Ballot access case was wrongly decided

A nationally recognized ballot access law expert said the N.C. Supreme Court made a wrong decision in upholding the state’s elections laws. The court ruled last week that the law did not violate the U.S. or state constitutions, putting an end to a five year long challenge by the state Libertarian Party.

“The N.C. Supreme Court certainly wrongly decided the case,” said Richard Winger, founder and editor of Ballot Access News. “It is outrageous that the court ignored an overwhelming amount of evidence in the case.” For example, the court majority said that the 85,379 signature requirement for new political parties was necessary to prevent “frivolous and fraudulent” candidates from getting on the ballot.

“The requirement was not raised in order to stop ballot clutter, as the record in the lawsuit showed,” he said. “The requirement was raised because legislators were upset that the Socialist Workers Party had qualified for the ballot in 1980, the first time that a Marxist political party had ever appeared on a government-printed ballot in North Carolina.” From 1929 to 1981, when only 10,000 signatures were required for a minor party to qualify, only four parties every appeared on the ballot.

Winger also criticized the court for neglecting to rule many subsidiary issues, like whether voters have a right to register into an unqualified party and for including erroneous assumptions and factual errors in their decision.

“The decision erroneously implies that many other states do not let primary voters sign a petition for a new party,” Winger said. The court cites an Ohio election law that refers to petitions to place a candidate on a party’s primary ballot to justify the claim that Ohio is a state where only party members may sign a petition to place a party on the ballot.

“This is a factual error,” Winger observed.

The court also said that California would not let primary voters sign a petition for an independent candidate. “That has nothing to do with a petition to create a new party,” Winger said. “Furthermore, California abandoned that restriction in 1976. Texas is the only state in the nation that won’t let primary voters sign a new party’s petition.”

“It is notable that many of the state’s leading newspapers have a better grasp of the facts than the majority on the North Carolina Supreme Court did,” he said, citing a recent editorial in the Greensboro News-Record.

Winger has been a leading advocate for more equitable ballot access laws for minor parties for 40 years. He’s recognized an expert on election law by federal courts in nine states. Winger also serves on the editorial board of the Election Law Journal.

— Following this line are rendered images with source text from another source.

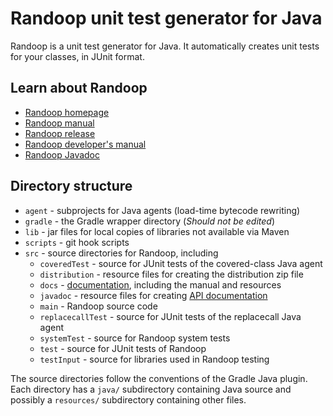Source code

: # Randoop unit test generator for Java

Randoop is a unit test generator for Java.
It automatically creates unit tests for your classes, in JUnit format.

## Learn about Randoop

* [Randoop homepage](https://randoop.github.io/randoop/)
* [Randoop manual](https://randoop.github.io/randoop/manual/index.html)
* [Randoop release](https://github.com/randoop/randoop/releases/latest)
* [Randoop developer's manual](https://randoop.github.io/randoop/manual/dev.html)
* [Randoop Javadoc](https://randoop.github.io/randoop/api/)

## Directory structure

* `agent` - subprojects for Java agents (load-time bytecode rewriting)
* `gradle` - the Gradle wrapper directory (*Should not be edited*)
* `lib` - jar files for local copies of libraries not available via Maven
* `scripts` - git hook scripts
* `src` - source directories for Randoop, including
  * `coveredTest` - source for JUnit tests of the covered-class Java agent
  * `distribution` - resource files for creating the distribution zip file
  * `docs` - [documentation]("https://randoop.github.io/randoop/"),
    including the manual and resources
  * `javadoc` - resource files for creating [API documentation](https://randoop.github.io/randoop/api/)
  * `main` - Randoop source code
  * `replacecallTest` - source for JUnit tests of the replacecall Java agent
  * `systemTest` - source for Randoop system tests
  * `test` - source for JUnit tests of Randoop
  * `testInput` - source for libraries used in Randoop testing

The source directories follow the conventions of the Gradle Java plugin.
Each directory has a `java/` subdirectory containing Java source and
possibly a `resources/` subdirectory containing other files.
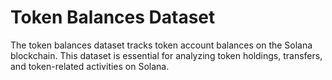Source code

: # Token Balances Dataset

The token balances dataset tracks token account balances on the Solana blockchain. This dataset is essential for analyzing token holdings, transfers, and token-related activities on Solana.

“The court defended the law and, as a result, punished smaller parties because some very committed citizens overcame incredible obstacles,” said Daren Bakst, director of law and regulator studies at the John Locke Foundation. “Just because the mandate isn’t impossible to overcome doesn’t mean it isn’t an unreasonable and unconstitutional burden.

Bakst said that the court also failed to recognize that the time and money spent collecting signatures takes away from much-needed time for other endeavors. “Instead of raising money and getting ready for the election, smaller political parties have to divert their efforts to ensure they can just be a part of the election,” he said.

Nor did the court show any concern for the many parties, like the N.C. Green Party, who aren’t able to meet these incredibly stringent requirements, Bakst said.

“A system where only the two major parties, with limited exceptions, can ever have access to the ballot is not a legitimate system of voting,” he said.

Now that the court has upheld North Carolina’s restriive ballot access law, Bakst said the remedy to restore the right to choose lies in the General Assembly.

The Free the Vote Coalition, a multi-partisan coalition of alternative parties and public policy groups from across the political spectrum, is working in support of a bill that would dramatically reduce the signatures new political parties and unaffiliated candidates need to be listed on the ballot.

House Bill 32, the Electoral Freedom Act, is being considered by the House elections committee. It’s sponsored by Republicans, Democrats and the only unaffiliated member of the legislature. The bill would reduce the barriers for new political parties and unaffiliated candidates for statewide office to qualify for ballot listings to around 10,000 signatures.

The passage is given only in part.